The World Customs Organization (WCO) and the Universal Postal Union (UPU) are helping Indonesia’s customs and postal agencies to establish an advance electronic data exchange mechanism on postal items in view of the rise in e-commerce transactions.
To achieve this objective, WCO and UPU recently organized a joint technical assistance mission for Indonesia within the framework of the UPU’s SECUREX Pilot Project, intended to improve risk management and facilitate the clearance of the growing number of postal items in the e-commerce environment.
In his opening remarks, Gilarsi Wahyu Setijono, president director of Indonesia Post, noted the phenomenal growth in postal parcels via e-commerce and associated challenges due to largely manual processes. He underlined the need for an electronic interface between Customs and Post for the exchange of data to facilitate the clearance of postal items, and outlined the initiatives already undertaken.

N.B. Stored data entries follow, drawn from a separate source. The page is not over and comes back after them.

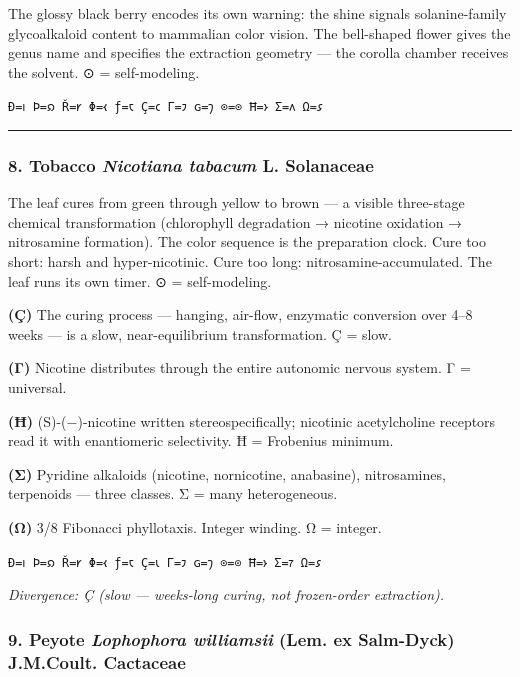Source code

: The glossy black berry encodes its own warning: the shine signals
solanine-family glycoalkaloid content to mammalian color vision. The
bell-shaped flower gives the genus name and specifies the extraction
geometry --- the corolla chamber receives the solvent. ⊙ =
self-modeling.

\texttt{Ð=𐑦\ Þ=𐑸\ Ř=𐑾\ Φ=𐑬\ ƒ=𐑱\ Ç=𐑤\ Γ=𐑲\ ɢ=𐑠\ ⊙=⊙\ Ħ=𐑶\ Σ=𐑵\ Ω=𐑭}

\begin{center}\rule{0.5\linewidth}{0.5pt}\end{center}

\hypertarget{tobacco-nicotiana-tabacum-l.-solanaceae}{%
\subsubsection{\texorpdfstring{8. Tobacco \textbar{} \emph{Nicotiana
tabacum} L. \textbar{}
Solanaceae}{8. Tobacco \textbar{} Nicotiana tabacum L. \textbar{} Solanaceae}}\label{tobacco-nicotiana-tabacum-l.-solanaceae}}

The leaf cures from green through yellow to brown --- a visible
three-stage chemical transformation (chlorophyll degradation → nicotine
oxidation → nitrosamine formation). The color sequence is the
preparation clock. Cure too short: harsh and hyper-nicotinic. Cure too
long: nitrosamine-accumulated. The leaf runs its own timer. ⊙ =
self-modeling.

\textbf{(Ç)} The curing process --- hanging, air-flow, enzymatic
conversion over 4--8 weeks --- is a slow, near-equilibrium
transformation. Ç = slow.

\textbf{(Γ)} Nicotine distributes through the entire autonomic nervous
system. Γ = universal.

\textbf{(Ħ)} (S)-(−)-nicotine written stereospecifically; nicotinic
acetylcholine receptors read it with enantiomeric selectivity. Ħ =
Frobenius minimum.

\textbf{(Σ)} Pyridine alkaloids (nicotine, nornicotine, anabasine),
nitrosamines, terpenoids --- three classes. Σ = many heterogeneous.

\textbf{(Ω)} 3/8 Fibonacci phyllotaxis. Integer winding. Ω = integer.

\texttt{Ð=𐑦\ Þ=𐑸\ Ř=𐑾\ Φ=𐑬\ ƒ=𐑱\ Ç=𐑧\ Γ=𐑲\ ɢ=𐑠\ ⊙=⊙\ Ħ=𐑶\ Σ=𐑳\ Ω=𐑭}

\emph{Divergence: Ç (slow --- weeks-long curing, not frozen-order
extraction).}

\hypertarget{peyote-lophophora-williamsii-lem.-ex-salm-dyck-j.m.coult.-cactaceae}{%
\subsubsection{\texorpdfstring{9. Peyote \textbar{} \emph{Lophophora
williamsii} (Lem. ex Salm-Dyck) J.M.Coult. \textbar{}
Cactaceae}{9. Peyote \textbar{} Lophophora williamsii (Lem. ex Salm-Dyck) J.M.Coult. \textbar{} Cactaceae}}\label{peyote-lophophora-williamsii-lem.-ex-salm-dyck-j.m.coult.-cactaceae}}

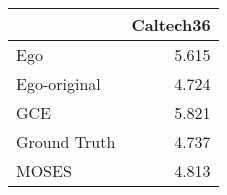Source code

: \begin{tabular}{lr}
\toprule
{} & Caltech36 \\
\midrule
Ego          &     5.615 \\
Ego-original &     4.724 \\
GCE          &     5.821 \\
Ground Truth &     4.737 \\
MOSES        &     4.813 \\
\bottomrule
\end{tabular}
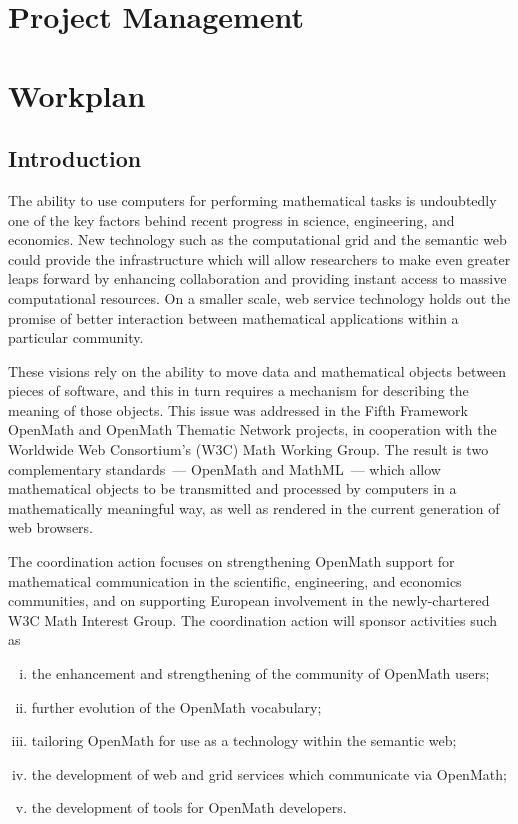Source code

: \documentclass{euproposal}
\begin{document}
\chapter{Project Management}
\label{cha:management}


\chapter{Workplan}
\label{cha:workplan}



\section{Introduction}

The ability to use computers for performing mathematical tasks is
undoubtedly one of the key factors behind recent progress in science,
engineering, and economics.  New technology such as the computational
grid and the semantic web could provide the infrastructure which will
allow researchers to make even greater leaps forward by enhancing
collaboration and providing instant access to massive computational
resources.  On a smaller scale, web service technology holds out the
promise of better interaction between mathematical applications within
a particular community.

These visions rely on the ability to move data and mathematical
objects between pieces of software, and this in turn requires a
mechanism for describing the meaning of those objects.  This issue was
addressed in the Fifth Framework OpenMath and OpenMath Thematic
Network projects, in cooperation with the Worldwide Web Consortium's
(W3C) Math Working Group.  The result is two complementary
standards~--- OpenMath and MathML~--- which allow mathematical objects
to be transmitted and processed by computers in a mathematically
meaningful way, as well as rendered in the current generation of web
browsers.

The coordination action focuses on strengthening OpenMath support for
mathematical communication in the scientific, engineering, and
economics communities, and on supporting European involvement in the
newly-chartered W3C Math Interest Group.  The coordination action will
sponsor activities such as

\begin{enumerate}[(i)]
\item the enhancement and strengthening of the community of OpenMath
  users;
\item further evolution of the OpenMath vocabulary;
\item tailoring OpenMath for use as a technology within the semantic
  web;
\item the development of web and grid services which communicate via
  OpenMath;
\item the development of tools for OpenMath developers.
\end{enumerate}
\end{document}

Djanurindro Wibowo, deputy director of customs, highlighted the challenges being faced by Indonesia Customs in dealing with the boom in small and low-value shipments, with 94% of them below US$100, and recognized the timely support by the WCO and UPU for the advance electronic data exchange that is key for improving security and efficiency of postal supply chain.

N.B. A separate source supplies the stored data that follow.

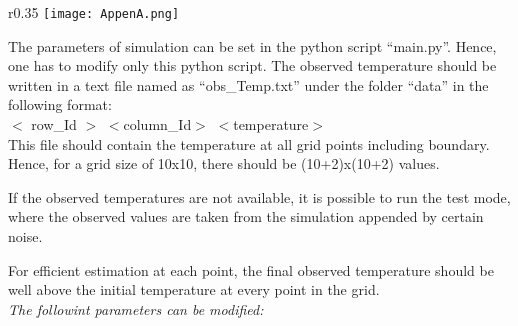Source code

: \documentclass[10pt,a4paper]{report}
\begin{document}
\begin{appendices}
\begin{wrapfigure}{r}{0.35\textwidth} %
    \centering
    \texttt{[image: AppenA.png]}
\end{wrapfigure}

The parameters of simulation can be set in the python script “main.py”. Hence, one has to modify only this python script. The observed temperature should be  written in a text file named as  “obs\_Temp.txt” under the folder “data” in the following format:\\

$<$ row\_Id $>$ \;     $<$column\_Id$>$  \;   $<$temperature$>$\\

This file should contain the temperature at all grid points including boundary. Hence, for a grid size of 10x10, there should be (10+2)x(10+2) values.

If the observed temperatures are not available, it is possible to run the test mode, where the observed values are taken from the simulation appended by certain noise. 

For efficient estimation at each point, the final observed temperature should be well above the initial temperature at every point in the grid. \\


\newpage
\textit{The followint parameters can be modified:}\\





\end{appendices}
\end{document}
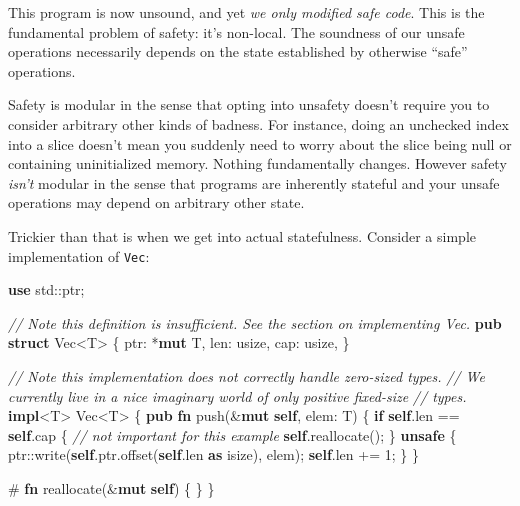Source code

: \documentclass[a4paper,]{book}
\newenvironment{Shaded}{\begin{snugshade}}{\end{snugshade}}
\newcommand{\KeywordTok}[1]{\textcolor[rgb]{0.13,0.29,0.53}{\textbf{{#1}}}}
\newcommand{\DataTypeTok}[1]{\textcolor[rgb]{0.13,0.29,0.53}{{#1}}}
\newcommand{\DecValTok}[1]{\textcolor[rgb]{0.00,0.00,0.81}{{#1}}}
\newcommand{\CommentTok}[1]{\textcolor[rgb]{0.56,0.35,0.01}{\textit{{#1}}}}
\newcommand{\NormalTok}[1]{{#1}}
\begin{document}
This program is now unsound, and yet \emph{we only modified safe code}.
This is the fundamental problem of safety: it's non-local. The soundness
of our unsafe operations necessarily depends on the state established by
otherwise ``safe'' operations.

Safety is modular in the sense that opting into unsafety doesn't require
you to consider arbitrary other kinds of badness. For instance, doing an
unchecked index into a slice doesn't mean you suddenly need to worry
about the slice being null or containing uninitialized memory. Nothing
fundamentally changes. However safety \emph{isn't} modular in the sense
that programs are inherently stateful and your unsafe operations may
depend on arbitrary other state.

Trickier than that is when we get into actual statefulness. Consider a
simple implementation of \texttt{Vec}:

\begin{Shaded}
\begin{Highlighting}[]
\KeywordTok{use} \NormalTok{std::ptr;}

\CommentTok{// Note this definition is insufficient. See the section on implementing Vec.}
\KeywordTok{pub} \KeywordTok{struct} \DataTypeTok{Vec}\NormalTok{<T> \{}
    \NormalTok{ptr: *}\KeywordTok{mut} \NormalTok{T,}
    \NormalTok{len: }\DataTypeTok{usize}\NormalTok{,}
    \NormalTok{cap: }\DataTypeTok{usize}\NormalTok{,}
\NormalTok{\}}

\CommentTok{// Note this implementation does not correctly handle zero-sized types.}
\CommentTok{// We currently live in a nice imaginary world of only positive fixed-size}
\CommentTok{// types.}
\KeywordTok{impl}\NormalTok{<T> }\DataTypeTok{Vec}\NormalTok{<T> \{}
    \KeywordTok{pub} \KeywordTok{fn} \NormalTok{push(&}\KeywordTok{mut} \KeywordTok{self}\NormalTok{, elem: T) \{}
        \KeywordTok{if} \KeywordTok{self}\NormalTok{.len == }\KeywordTok{self}\NormalTok{.cap \{}
            \CommentTok{// not important for this example}
            \KeywordTok{self}\NormalTok{.reallocate();}
        \NormalTok{\}}
        \KeywordTok{unsafe} \NormalTok{\{}
            \NormalTok{ptr::write(}\KeywordTok{self}\NormalTok{.ptr.offset(}\KeywordTok{self}\NormalTok{.len }\KeywordTok{as} \DataTypeTok{isize}\NormalTok{), elem);}
            \KeywordTok{self}\NormalTok{.len += }\DecValTok{1}\NormalTok{;}
        \NormalTok{\}}
    \NormalTok{\}}

    \NormalTok{# }\KeywordTok{fn} \NormalTok{reallocate(&}\KeywordTok{mut} \KeywordTok{self}\NormalTok{) \{ \}}
\NormalTok{\}}
\end{Highlighting}
\end{Shaded}
\end{document}
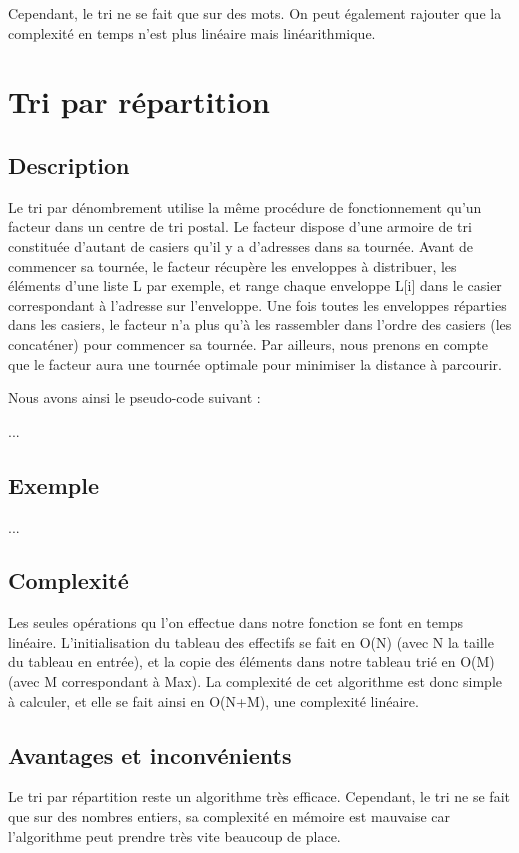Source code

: \documentclass[11pt]{article}
\begin{document}
Cependant, le tri ne se fait que sur des mots. On peut également rajouter que la complexité en temps n'est plus linéaire mais linéarithmique. 

\newpage

\section{Tri par répartition}
\subsection{Description}

\hspace{1.0 cm} Le tri par dénombrement utilise la même procédure de fonctionnement qu’un facteur dans un centre de tri postal. Le facteur dispose d'une armoire de tri constituée d'autant de casiers qu'il y a d'adresses dans sa tournée.
Avant de commencer sa tournée, le facteur récupère les enveloppes à distribuer, les éléments d’une liste L par exemple, et range chaque enveloppe L[i] dans le casier correspondant à l'adresse sur l'enveloppe. Une fois toutes les enveloppes réparties dans les casiers, le facteur n'a plus qu'à les rassembler dans l'ordre des casiers (les concaténer) pour commencer sa tournée. Par ailleurs, nous prenons en compte que le facteur aura une tournée optimale pour minimiser la distance à parcourir.

Nous avons ainsi le pseudo-code suivant :

...

\subsection{Exemple}
...

\subsection{Complexité}
\hspace{1.0 cm} Les seules opérations qu l'on effectue dans notre fonction se font en temps linéaire. L'initialisation du tableau des effectifs se fait en O(N) (avec N la taille du tableau en entrée), et la copie des éléments dans notre tableau trié en O(M) (avec M correspondant à Max). La complexité de cet algorithme est donc simple à calculer, et elle se fait ainsi en O(N+M), une complexité linéaire. 

\subsection{Avantages et inconvénients}
\hspace{1.0 cm} Le tri par répartition reste un algorithme très efficace. Cependant, le tri ne se fait que sur des nombres entiers, sa complexité en mémoire est mauvaise car l'algorithme peut prendre très vite beaucoup de place. 
\end{document}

The experts from the WCO and the UPU guided the participants through all the steps and associated processes needed to initiate, establish, test, and launch the advance electronic data exchange mechanism. In this context, legal and regulatory frameworks, cooperation arrangements, business processes, technical specifications and IT systems, as well as associated WCO and UPU instruments, standards, and tools were examined and discussed.

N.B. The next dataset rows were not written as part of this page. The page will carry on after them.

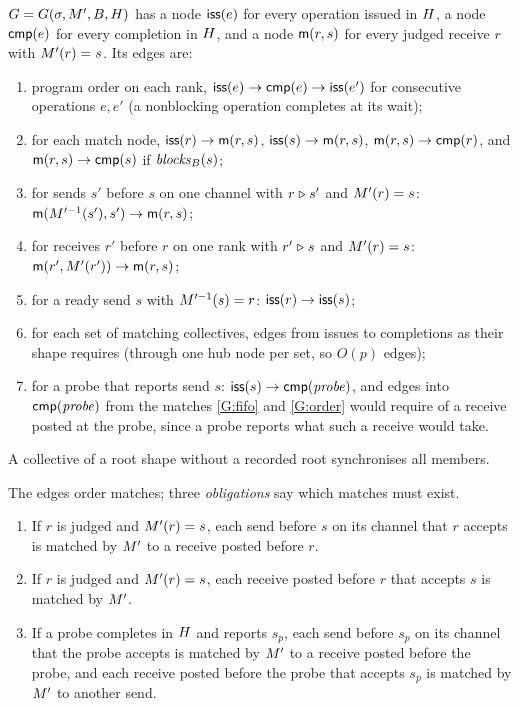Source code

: \begin{definition}
$\Graph=\Graph(\trace,\Malt,\Bt,\Hpre)$ has a node $\issue(e)$ for every operation issued
in $\Hpre$, a node $\compl(e)$ for every completion in $\Hpre$, and a node $\mnode(r,s)$
for every judged receive $r$ with $\Malt(r)=s$. Its edges are:
\begin{enumerate}[leftmargin=*,label=(G\arabic*)]
\item\label{G:po} program order on each rank, $\issue(e)\to\compl(e)\to\issue(e')$ for
  consecutive operations $e,e'$ (a nonblocking operation completes at its wait);
\item\label{G:match} for each match node, $\issue(r)\to\mnode(r,s)$,
  $\issue(s)\to\mnode(r,s)$, $\mnode(r,s)\to\compl(r)$, and $\mnode(r,s)\to\compl(s)$ if
  $\blocks_\Bt(s)$;
\item\label{G:fifo} for sends $s'$ before $s$ on one channel with $r\accepts s'$ and
  $\Malt(r)=s$: $\mnode(\Malt^{-1}(s'),s')\to\mnode(r,s)$;
\item\label{G:order} for receives $r'$ before $r$ on one rank with $r'\accepts s$ and
  $\Malt(r)=s$: $\mnode(r',\Malt(r'))\to\mnode(r,s)$;
\item\label{G:ready} for a ready send $s$ with $\Malt^{-1}(s)=r$: $\issue(r)\to\issue(s)$;
\item\label{G:coll} for each set of matching collectives, edges from issues to completions
  as their shape requires (through one hub node per set, so $O(p)$ edges);
\item\label{G:probe} for a probe that reports send $s$: $\issue(s)\to\compl(\mathit{probe})$, and
  edges into $\compl(\mathit{probe})$ from the matches \ref{G:fifo} and \ref{G:order} would
  require of a receive posted at the probe, since a probe reports what such a receive would
  take.
\end{enumerate}
A collective of a root shape without a recorded root synchronises all members.
\end{definition}

The edges order matches; three \emph{obligations} say which matches must exist.
\begin{enumerate}[leftmargin=*,label=(O\arabic*)]
\item\label{O:fifo} If $r$ is judged and $\Malt(r)=s$, each send before $s$ on its channel that
  $r$ accepts is matched by $\Malt$ to a receive posted before $r$.
\item\label{O:order} If $r$ is judged and $\Malt(r)=s$, each receive posted before $r$ that
  accepts $s$ is matched by $\Malt$.
\item\label{O:probe} If a probe completes in $\Hpre$ and reports $s_p$, each send before $s_p$
  on its channel that the probe accepts is matched by $\Malt$ to a receive posted before the
  probe, and each receive posted before the probe that accepts $s_p$ is matched by $\Malt$ to
  another send.
\end{enumerate}

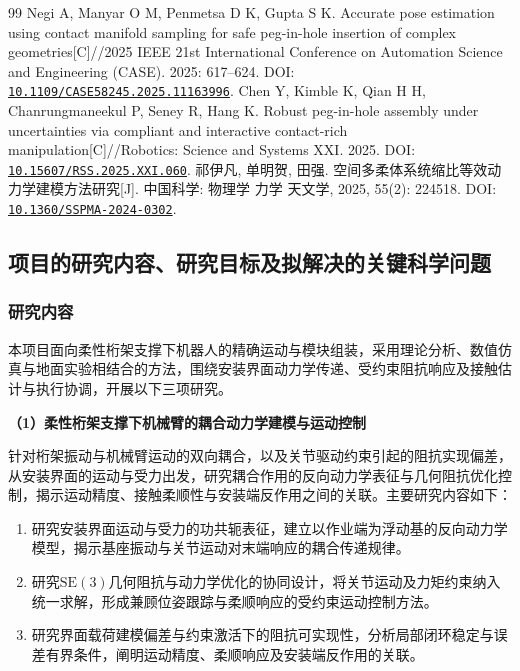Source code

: \documentclass[UTF8,a4paper,zihao=-4,fontset=fandol]{ctexart}
\newcommand{\topic}[1]{\par\Needspace{4\baselineskip}\addvspace{0.5em}\noindent\textbf{#1}\par\nobreak}
\newcommand{\rev}[1]{{\color{red}#1}}
\newcommand{\doi}[1]{\href{https://doi.org/#1}{\nolinkurl{#1}}}
\newcommand{\SE}{\mathrm{SE}(3)}
\begin{document}
\begin{thebibliography}{99}
 Negi A, Manyar O M, Penmetsa D K, Gupta S K. Accurate pose estimation using contact manifold sampling for safe peg-in-hole insertion of complex geometries[C]//2025 IEEE 21st International Conference on Automation Science and Engineering (CASE). 2025: 617--624. DOI: \doi{10.1109/CASE58245.2025.11163996}.
 Chen Y, Kimble K, Qian H H, Chanrungmaneekul P, Seney R, Hang K. Robust peg-in-hole assembly under uncertainties via compliant and interactive contact-rich manipulation[C]//Robotics: Science and Systems XXI. 2025. DOI: \doi{10.15607/RSS.2025.XXI.060}.
 祁伊凡, 单明贺, 田强. 空间多柔体系统缩比等效动力学建模方法研究[J]. 中国科学: 物理学 力学 天文学, 2025, 55(2): 224518. DOI: \doi{10.1360/SSPMA-2024-0302}.
\end{thebibliography}
\endgroup

\subsection{项目的研究内容、研究目标及拟解决的关键科学问题}

\subsubsection{研究内容}

本项目面向柔性\rev{桁架}支撑下机器人的精确运动与模块组装，采用理论分析、数值仿真与地面\rev{实验}相结合的方法，\rev{围绕安装界面动力学传递、受约束阻抗响应及接触估计与执行协调，开展以下三项}研究。

\topic{（1）柔性桁架支撑下机械臂的耦合动力学建模与运动控制}

\rev{针对}桁架\rev{振动与}机械臂运动的双向耦合\rev{，以及关节驱动约束引起}的\rev{阻抗实现偏差}，从安装界面的运动与受力出发，\rev{研究耦合作用}的\rev{反向}动力学\rev{表征与}几何阻抗\rev{优化控制，揭示运动精度、接触柔顺性}与\rev{安装端反作用之间}的\rev{关联}。主要研究内容如下：
\begin{enumerate}[label=\arabic*)]
 \item 研究安装\rev{界面}运动与受力\rev{的功共轭}表征，建立以作业端为浮动基的\rev{反向}动力学模型，\rev{揭示}基座振动\rev{与关节}运动对末端响应的\rev{耦合传递}规律。
 \item 研究\rev{$\SE$}几何阻抗与动力学优化\rev{的协同设计，将关节运动及力矩约束纳入统一求解，形成兼顾位姿跟踪与柔顺响应的受约束运动}控制方法。
 \item 研究\rev{界面载荷}建模偏差\rev{与}约束\rev{激活下的}阻抗\rev{可实现性}，\rev{分析局部闭环稳定与误差有界条件，阐明}运动精度、柔顺\rev{响应及}安装端反作用的关联。
\end{enumerate}
\end{document}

The more than 30 participants from Indonesia Customs and Post learned the functionalities and technical aspects of the UPU’s Customs Declaration System (CDS) that is based on the joint WCO/UPU Customs-Post electronic data interchange (EDI) messaging standards. Issues concerning data sharing agreements, data confidentiality, and data exchange frameworks were also explained and discussed in the Indonesian context.
Currently, Indonesia is testing the CDS and exploring its interface with Customs’ IT system. Based on the standards, tools and best practices, Indonesia Post and Customs have outlined a broad action plan through 2020 to exchange advance electronic data on inbound and outbound postal items, once the CDS goes into full production phase and they start receiving advance electronic data from origin posts.